◆ Information given ◆
+ + + + +
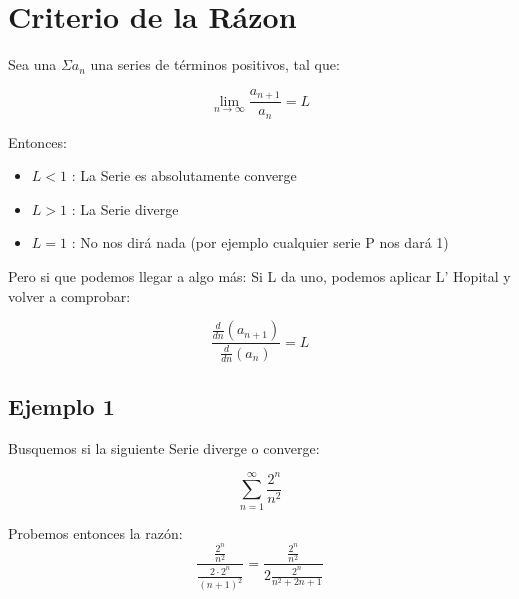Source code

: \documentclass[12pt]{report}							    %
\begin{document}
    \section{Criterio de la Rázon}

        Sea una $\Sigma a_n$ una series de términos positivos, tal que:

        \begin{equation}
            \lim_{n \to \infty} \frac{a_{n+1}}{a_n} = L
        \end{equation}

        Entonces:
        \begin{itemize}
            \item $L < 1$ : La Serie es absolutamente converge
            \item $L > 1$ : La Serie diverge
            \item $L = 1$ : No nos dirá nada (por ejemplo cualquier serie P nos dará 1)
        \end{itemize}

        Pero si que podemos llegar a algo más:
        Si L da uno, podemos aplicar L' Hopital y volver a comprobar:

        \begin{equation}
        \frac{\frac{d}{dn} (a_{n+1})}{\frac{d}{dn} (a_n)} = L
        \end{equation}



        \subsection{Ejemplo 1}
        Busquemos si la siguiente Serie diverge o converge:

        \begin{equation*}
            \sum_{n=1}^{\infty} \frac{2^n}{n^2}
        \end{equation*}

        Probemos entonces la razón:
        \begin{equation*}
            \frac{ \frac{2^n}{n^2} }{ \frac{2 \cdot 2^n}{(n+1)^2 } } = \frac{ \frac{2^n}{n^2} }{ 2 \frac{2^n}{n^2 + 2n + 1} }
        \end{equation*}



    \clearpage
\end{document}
+ + + + +
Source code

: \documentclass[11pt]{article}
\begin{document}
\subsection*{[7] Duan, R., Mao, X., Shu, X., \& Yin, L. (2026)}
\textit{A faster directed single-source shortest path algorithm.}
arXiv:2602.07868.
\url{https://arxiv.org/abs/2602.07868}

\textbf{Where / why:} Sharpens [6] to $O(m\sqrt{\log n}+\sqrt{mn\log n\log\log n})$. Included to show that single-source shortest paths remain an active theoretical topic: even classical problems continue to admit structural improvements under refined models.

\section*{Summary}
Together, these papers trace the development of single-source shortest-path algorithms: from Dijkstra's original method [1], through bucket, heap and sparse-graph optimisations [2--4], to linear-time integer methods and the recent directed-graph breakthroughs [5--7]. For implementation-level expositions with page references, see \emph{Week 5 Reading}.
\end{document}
+ + + + +
◆ What is needed ◆
Locate all lines in the listing above with the word "podemos". Copy them.

◆ Exercise answer ◆
        Pero si que podemos llegar a algo más:
        Si L da uno, podemos aplicar L' Hopital y volver a comprobar:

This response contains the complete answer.